Woman keeps watch over village's prairie parcel
Last updated 6/2/2021 at 2:09pm | View PDF
Bison aren't roaming through Hinsdale these days, but a vestige of the landscape they once inhabited survives on the western edge of the village: the Hinsdale Prairie.
"That's not just a prairie, that's a remnant prairie," said resident Kathleen Thomas. "Here it is.

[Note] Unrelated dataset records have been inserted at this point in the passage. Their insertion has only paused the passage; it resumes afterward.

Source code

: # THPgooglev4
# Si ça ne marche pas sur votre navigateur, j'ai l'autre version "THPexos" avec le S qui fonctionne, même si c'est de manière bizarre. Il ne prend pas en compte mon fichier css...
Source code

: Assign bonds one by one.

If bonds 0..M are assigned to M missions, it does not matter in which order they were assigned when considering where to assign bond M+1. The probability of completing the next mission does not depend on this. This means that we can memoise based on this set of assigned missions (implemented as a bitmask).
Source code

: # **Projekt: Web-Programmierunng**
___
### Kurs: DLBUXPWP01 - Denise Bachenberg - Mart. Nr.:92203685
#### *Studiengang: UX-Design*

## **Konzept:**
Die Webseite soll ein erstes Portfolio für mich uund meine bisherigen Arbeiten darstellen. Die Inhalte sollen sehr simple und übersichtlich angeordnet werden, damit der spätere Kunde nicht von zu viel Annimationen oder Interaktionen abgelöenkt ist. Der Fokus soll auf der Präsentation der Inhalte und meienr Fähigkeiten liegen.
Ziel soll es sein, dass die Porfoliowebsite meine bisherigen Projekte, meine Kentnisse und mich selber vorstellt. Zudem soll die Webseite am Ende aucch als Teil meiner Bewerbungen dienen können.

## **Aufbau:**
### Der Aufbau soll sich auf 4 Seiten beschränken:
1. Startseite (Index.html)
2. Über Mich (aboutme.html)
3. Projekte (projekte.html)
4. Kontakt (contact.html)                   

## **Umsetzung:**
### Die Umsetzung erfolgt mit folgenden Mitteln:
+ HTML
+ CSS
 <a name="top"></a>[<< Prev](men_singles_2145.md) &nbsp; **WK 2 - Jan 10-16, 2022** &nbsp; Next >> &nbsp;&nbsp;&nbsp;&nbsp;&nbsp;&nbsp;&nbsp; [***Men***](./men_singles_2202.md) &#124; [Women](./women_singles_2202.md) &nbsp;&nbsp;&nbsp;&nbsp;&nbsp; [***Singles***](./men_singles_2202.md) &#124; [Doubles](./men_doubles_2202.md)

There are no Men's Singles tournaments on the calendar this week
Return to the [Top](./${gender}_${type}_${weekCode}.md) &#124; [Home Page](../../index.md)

A suite of plants that have been together for thousands of years."
Saturday is National Prairie Day, celebrating the beauty and environmental value of the ecosystem once so vast it gave Illinois its "Prairie State" nickname. As a researcher at the Morton Arboretum, she tells visitors to think of the state as their body. How much is still native prairie?

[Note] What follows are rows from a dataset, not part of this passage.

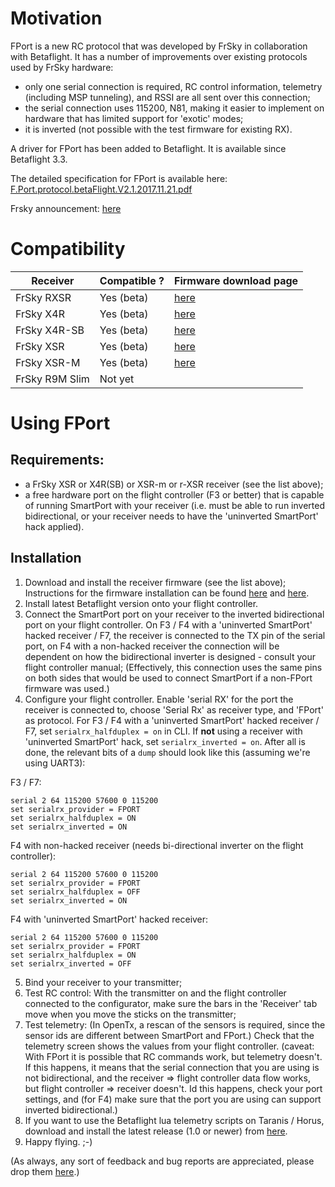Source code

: # Motivation

FPort is a new RC protocol that was developed by FrSky in collaboration with Betaflight. It has a number of improvements over existing protocols used by FrSky hardware:

- only one serial connection is required, RC control information, telemetry (including MSP tunneling), and RSSI are all sent over this connection;
- the serial connection uses 115200, N81, making it easier to implement on hardware that has limited support for 'exotic' modes;
- it is inverted (not possible with the test firmware for existing RX).

A driver for FPort has been added to Betaflight. It is available since Betaflight 3.3.

The detailed specification for FPort is available here: [F.Port.protocol.betaFlight.V2.1.2017.11.21.pdf][1]

Frsky announcement: [here][9]

# Compatibility


| Receiver | Compatible ? | Firmware download page |
| - | - | - |
| FrSky RXSR | Yes (beta) | [here][8] |
| FrSky X4R | Yes (beta) | [here][10] |
| FrSky X4R-SB | Yes (beta) | [here][11] |
| FrSky XSR | Yes (beta) | [here][2] |
| FrSky XSR-M | Yes (beta) | [here][12] |
| FrSky R9M Slim | Not yet | |


# Using FPort

## Requirements:
- a FrSky XSR or X4R(SB) or XSR-m or r-XSR receiver (see the list above);
- a free hardware port on the flight controller (F3 or better) that is capable of running SmartPort with your receiver (i.e. must be able to run inverted bidirectional, or your receiver needs to have the 'uninverted SmartPort' hack applied).

## Installation
1. Download and install the receiver firmware (see the list above); Instructions for the firmware installation can be found [here][3] and [here][4].
2. Install latest Betaflight version onto your flight controller.
3. Connect the SmartPort port on your receiver to the inverted bidirectional port on your flight controller. On F3 / F4 with a 'uninverted SmartPort' hacked receiver / F7, the receiver is connected to the TX pin of the serial port, on F4 with a non-hacked receiver the connection will be dependent on how the bidirectional inverter is designed - consult your flight controller manual; (Effectively, this connection uses the same pins on both sides that would be used to connect SmartPort if a non-FPort firmware was used.)
4. Configure your flight controller. Enable 'serial RX' for the port the receiver is connected to, choose 'Serial Rx' as receiver type, and 'FPort' as protocol. For F3 / F4 with a 'uninverted SmartPort' hacked receiver / F7, set `serialrx_halfduplex = on` in CLI. If **not** using a receiver with 'uninverted SmartPort' hack, set `serialrx_inverted = on`. After all is done, the relevant bits of a `dump` should look like this (assuming we're using UART3):

F3 / F7:

    serial 2 64 115200 57600 0 115200
    set serialrx_provider = FPORT
    set serialrx_halfduplex = ON
    set serialrx_inverted = ON

F4 with non-hacked receiver (needs bi-directional inverter on the flight controller):

    serial 2 64 115200 57600 0 115200
    set serialrx_provider = FPORT
    set serialrx_halfduplex = OFF
    set serialrx_inverted = ON

F4 with 'uninverted SmartPort' hacked receiver:

    serial 2 64 115200 57600 0 115200
    set serialrx_provider = FPORT
    set serialrx_halfduplex = ON
    set serialrx_inverted = OFF


5. Bind your receiver to your transmitter;
6. Test RC control: With the transmitter on and the flight controller connected to the configurator, make sure the bars in the 'Receiver' tab move when you move the sticks on the transmitter;
7. Test telemetry: (In OpenTx, a rescan of the sensors is required, since the sensor ids are different between SmartPort and FPort.) Check that the telemetry screen shows the values from your flight controller. (caveat: With FPort it is possible that RC commands work, but telemetry doesn't. If this happens, it means that the serial connection that you are using is not bidirectional, and the receiver => flight controller data flow works, but flight controller => receiver doesn't. Id this happens, check your port settings, and (for F4) make sure that the port you are using can support inverted bidirectional.)
8. If you want to use the Betaflight lua telemetry scripts on Taranis / Horus, download and install the latest release (1.0 or newer) from [here][6].
9. Happy flying. ;-)

(As always, any sort of feedback and bug reports are appreciated, please drop them [here][7].)





[1]: https://github.com/betaflight/betaflight/files/1491056/F.Port.protocol.betaFlight.V2.1.2017.11.21.pdf

[2]: https://www.frsky-rc.com/xsr/

[3]: https://oscarliang.com/flash-frsky-rx-firmware/

[4]: http://thrustworx.com/frsky-x-series-receiver-sensor-s-port-firmware-flashing-9xr-pro-complete-guide/

[5]: https://ci.betaflight.tech/job/Betaflight/

[6]: https://github.com/betaflight/betaflight-tx-lua-scripts/releases

[7]: https://github.com/betaflight/betaflight/issues

[8]: https://www.frsky-rc.com/r-xsr/

[9]: https://www.frsky-rc.com/frsky-betaflight-introduction-of-f-port-protocol/

[10]: https://www.frsky-rc.com/x4r/

[11]: https://www.frsky-rc.com/x4rsb/

[12]: https://www.frsky-rc.com/xsr-m/

[13]: https://www.frsky-rc.com/r9-slim/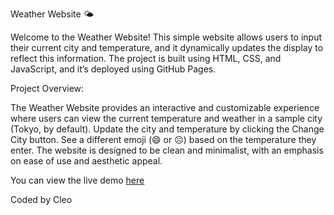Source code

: Weather Website 🌤️

Welcome to the Weather Website! This simple website allows users to input their current city and temperature, and it dynamically updates the display to reflect this information. The project is built using HTML, CSS, and JavaScript, and it’s deployed using GitHub Pages.

Project Overview:

The Weather Website provides an interactive and customizable experience where users can view the current temperature and weather in a sample city (Tokyo, by default).
Update the city and temperature by clicking the Change City button.
See a different emoji (😄 or ☹️) based on the temperature they enter.
The website is designed to be clean and minimalist, with an emphasis on ease of use and aesthetic appeal.

You can view the live demo [here](https://cleo469.github.io/Weather-Website/)

Coded by Cleo 
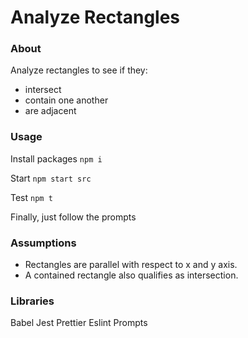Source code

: # Analyze Rectangles

### About

Analyze rectangles to see if they:
- intersect
- contain one another
- are adjacent

### Usage

Install packages
`npm i`	

Start
`npm start src`

Test
`npm t`

Finally, just follow the prompts

### Assumptions

- Rectangles are parallel with respect to x and y axis.
- A contained rectangle also qualifies as intersection.

### Libraries

Babel
Jest
Prettier
Eslint
Prompts
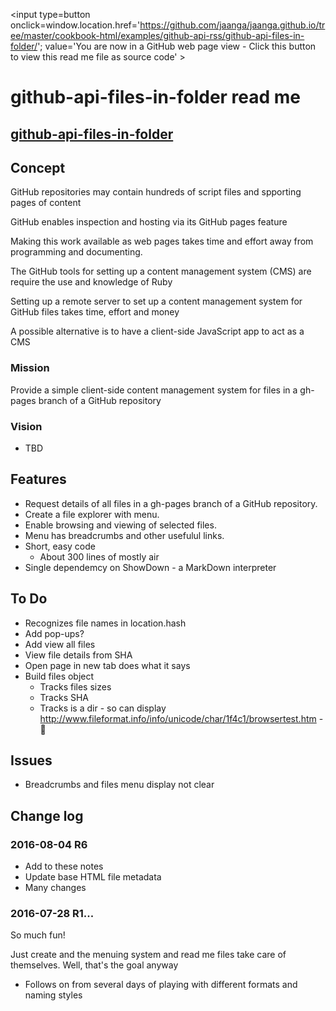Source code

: <span style=display:none; >[You are now in a GitHub source code view - click this link to view Read Me file as a web page]
( https://jaanga.github.io/cookbook-html/examples/github-api-rss/github-api-files-in-folder/#readme.md "View file as a web page." ) </span>
<input type=button onclick=window.location.href='https://github.com/jaanga/jaanga.github.io/tree/master/cookbook-html/examples/github-api-rss/github-api-files-in-folder/'; 
value='You are now in a GitHub web page view - Click this button to view this read me file as source code' >


github-api-files-in-folder read me
===

## [github-api-files-in-folder]( http://jaanga.github.io/cookbook-html/examples/github-api-rss/github-api-files-in-folder/ )


## Concept

GitHub repositories may contain  hundreds of script files and spporting pages of content

GitHub enables inspection and hosting via its GitHub pages feature

Making this work available as web pages takes time and effort away from programming and documenting.

The GitHub tools for setting up a content management system (CMS) are require the use and knowledge of Ruby

Setting up a remote server to set up a content management system for GitHub files takes time, effort and money 

A possible alternative is to have a client-side JavaScript app to act as a CMS


### Mission

Provide a simple client-side content management system for files in a gh-pages branch of a GitHub repository

### Vision 

* TBD


## Features

* Request details of all files in a gh-pages branch of a GitHub repository.
* Create a file explorer with menu. 
* Enable browsing and viewing of selected files.
* Menu has breadcrumbs and other usefulul links. 
* Short, easy code
	* About 300 lines of mostly air
* Single dependemcy on ShowDown - a MarkDown interpreter



## To Do

* Recognizes file names in location.hash
* Add pop-ups?
* Add view all files
* View file details from SHA
* Open page in new tab does what it says
* Build files object
	* Tracks files sizes
	* Tracks SHA
	* Tracks is a dir - so can display http://www.fileformat.info/info/unicode/char/1f4c1/browsertest.htm - 📁


## Issues

* Breadcrumbs and files menu display not clear


## Change log

### 2016-08-04 R6

* Add to these notes
* Update base HTML file metadata
* Many changes

### 2016-07-28 R1...

So much fun!

Just create and the menuing system and read me files take care of themselves.
Well, that's the goal anyway


* Follows on from several days of playing with different formats and naming styles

"The lint in your belly button," Thomas remarked. "It's an ecosystem that's disappearing."
Thomas had earned a bachelor's degree in biology but entered the publishing field while also indulging her passion for sailboat racing, a hobby she pursued for 30 years.
"I had a lot of desktop publishing jobs and newsletters. And I did a newsletter about sailboat racing," she said.
Thomas and her family moved back to the area from Florida 19 years ago, settling in Hinsdale but unaware of the precious block-long resource just down the street at Jackson and Eighth. Once she learned about it, she wanted to know more, and credits biologist and prairie preservationist Robert Betz for working to protect that sliver of land and taking inventory of all its flora.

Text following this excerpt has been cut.